Report on Heaven Knows What TIFF 2014, press conference, Oct. 28
©2014 TIFF
“HEAVEN KNOWS WHAT“, directed by Josh Safdie, Benny Safdie won the Tokyo Grand Prix at 27th TIFF
Josh Safdie, Benny Safdie
Director/Screenplay : Joshua Safdie
Director/Editor : Benny Safdie
Screenplay/Editor : Ronald Bronstein
Cinematographer : Sean Price Williams
Production Designer : Audrey Turner
Producer : Oscar Boyson, Sebastian Bear-McClard
Executive Producer : Charles-Marie Anthonioz, Mourad Belkeddar, Jean Duhamel, Nicolas Lhermitte
Casting Director : Eléonore Hendricks
Arielle Holmes
Caleb Landry Jones
Buddy Duress
Heaven Knows What opens with dissonant music, the sound of sobbing and indistinct characters moving in and out of focus, subsuming the viewer immediately in a harrowing world that few of us have experienced, either on the screen or in life. Based on the memoirs of homeless junkie Arielle Holmes, who plays a somewhat fictionalized version of herself in the film, it is the third narrative feature from New York indie darlings Joshua and Benny Safdie.

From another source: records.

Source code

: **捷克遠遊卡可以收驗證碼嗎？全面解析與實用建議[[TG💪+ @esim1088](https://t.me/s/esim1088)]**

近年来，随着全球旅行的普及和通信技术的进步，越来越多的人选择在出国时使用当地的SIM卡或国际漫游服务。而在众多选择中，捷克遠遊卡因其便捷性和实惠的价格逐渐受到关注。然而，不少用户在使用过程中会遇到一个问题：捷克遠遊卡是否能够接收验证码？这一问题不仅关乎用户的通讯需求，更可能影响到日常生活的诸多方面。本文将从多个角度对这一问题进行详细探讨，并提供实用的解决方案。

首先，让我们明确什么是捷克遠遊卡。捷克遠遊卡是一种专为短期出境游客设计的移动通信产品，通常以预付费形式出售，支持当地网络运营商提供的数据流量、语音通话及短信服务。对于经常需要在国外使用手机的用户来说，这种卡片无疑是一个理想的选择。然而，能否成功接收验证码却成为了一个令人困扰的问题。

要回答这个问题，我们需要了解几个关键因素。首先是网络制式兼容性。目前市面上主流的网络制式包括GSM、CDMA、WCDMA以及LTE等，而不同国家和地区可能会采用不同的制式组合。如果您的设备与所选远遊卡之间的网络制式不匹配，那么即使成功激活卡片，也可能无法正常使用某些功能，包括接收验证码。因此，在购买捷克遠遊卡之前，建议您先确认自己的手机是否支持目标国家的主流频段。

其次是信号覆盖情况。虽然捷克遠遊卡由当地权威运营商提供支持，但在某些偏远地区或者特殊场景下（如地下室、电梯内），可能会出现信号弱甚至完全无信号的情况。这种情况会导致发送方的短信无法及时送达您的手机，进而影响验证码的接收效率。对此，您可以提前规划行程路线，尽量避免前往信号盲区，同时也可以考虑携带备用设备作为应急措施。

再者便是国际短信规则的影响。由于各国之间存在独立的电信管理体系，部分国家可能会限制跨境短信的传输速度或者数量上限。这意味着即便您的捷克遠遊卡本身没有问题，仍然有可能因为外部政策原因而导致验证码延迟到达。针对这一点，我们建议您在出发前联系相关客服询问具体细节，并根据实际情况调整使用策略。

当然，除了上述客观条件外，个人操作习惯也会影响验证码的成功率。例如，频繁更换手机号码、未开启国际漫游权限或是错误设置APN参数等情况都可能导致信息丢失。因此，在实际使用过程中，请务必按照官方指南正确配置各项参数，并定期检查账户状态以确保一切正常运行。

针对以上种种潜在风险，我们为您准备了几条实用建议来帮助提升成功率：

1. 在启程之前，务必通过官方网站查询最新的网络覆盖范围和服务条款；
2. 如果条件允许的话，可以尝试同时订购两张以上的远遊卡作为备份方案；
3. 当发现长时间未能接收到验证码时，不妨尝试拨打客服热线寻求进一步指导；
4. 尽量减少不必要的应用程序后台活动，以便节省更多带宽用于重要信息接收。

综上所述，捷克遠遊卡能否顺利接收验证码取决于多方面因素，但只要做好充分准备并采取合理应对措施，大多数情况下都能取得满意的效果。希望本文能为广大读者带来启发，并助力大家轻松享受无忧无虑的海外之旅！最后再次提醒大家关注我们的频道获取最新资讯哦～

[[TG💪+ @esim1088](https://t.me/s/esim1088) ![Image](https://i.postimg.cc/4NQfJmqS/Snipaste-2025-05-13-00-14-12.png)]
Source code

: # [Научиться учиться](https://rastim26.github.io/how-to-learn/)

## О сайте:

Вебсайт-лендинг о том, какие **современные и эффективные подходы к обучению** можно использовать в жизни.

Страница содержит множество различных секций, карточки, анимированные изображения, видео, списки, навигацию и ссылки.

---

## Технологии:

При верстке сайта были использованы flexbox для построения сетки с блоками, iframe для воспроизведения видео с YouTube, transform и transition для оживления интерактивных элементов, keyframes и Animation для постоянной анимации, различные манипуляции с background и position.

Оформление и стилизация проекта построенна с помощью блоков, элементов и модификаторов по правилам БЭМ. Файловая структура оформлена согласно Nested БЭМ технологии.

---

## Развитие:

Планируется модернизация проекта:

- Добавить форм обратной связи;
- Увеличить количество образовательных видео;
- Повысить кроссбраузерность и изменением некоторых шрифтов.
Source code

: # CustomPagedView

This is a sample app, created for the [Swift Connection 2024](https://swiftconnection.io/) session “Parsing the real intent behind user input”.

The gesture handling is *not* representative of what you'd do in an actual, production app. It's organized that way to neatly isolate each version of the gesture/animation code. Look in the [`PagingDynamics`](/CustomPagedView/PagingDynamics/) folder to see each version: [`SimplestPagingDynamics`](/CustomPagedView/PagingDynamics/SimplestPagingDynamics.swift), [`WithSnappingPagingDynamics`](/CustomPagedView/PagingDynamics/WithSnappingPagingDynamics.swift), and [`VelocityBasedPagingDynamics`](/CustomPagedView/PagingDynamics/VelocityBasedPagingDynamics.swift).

The siblings are primarily known for bittersweet comedy-dramas, like the autobiographical Daddy Longlegs, which premiered at Cannes in 2009. But with this TIFF competition entry, they immediately establish themselves as masters of a visceral intensity we haven’t seen since John Cassevetes.
Harley (Holmes) is madly in love with Ilya (Caleb Landry Jones, of X-Men: First Classand Friday Night Lights), a fellow heroin addict who treats her with impossible cruelty when he’s not stalking her or completely ignoring her. After a failed suicide attempt, Harley falls in with Mike (Buddy Duress), who seems more interested in the score than he is in her, but is savvy enough to be dealing, not just using. These young dropouts spend their days arguing, stealing, panhandling and jonesing for their next fix. As they head inexorably toward oblivion, we want to close our eyes — but their naked desperation makes for utterly compelling viewing. So we watch as they update their social networks at the library; steal mail in the hopes of finding cash; shoplift energy drinks and resell them for a markup; and pay a few bucks to stay overnight with a lonely woman who has a rent-controlled apartment and wants to sell dreamcatchers.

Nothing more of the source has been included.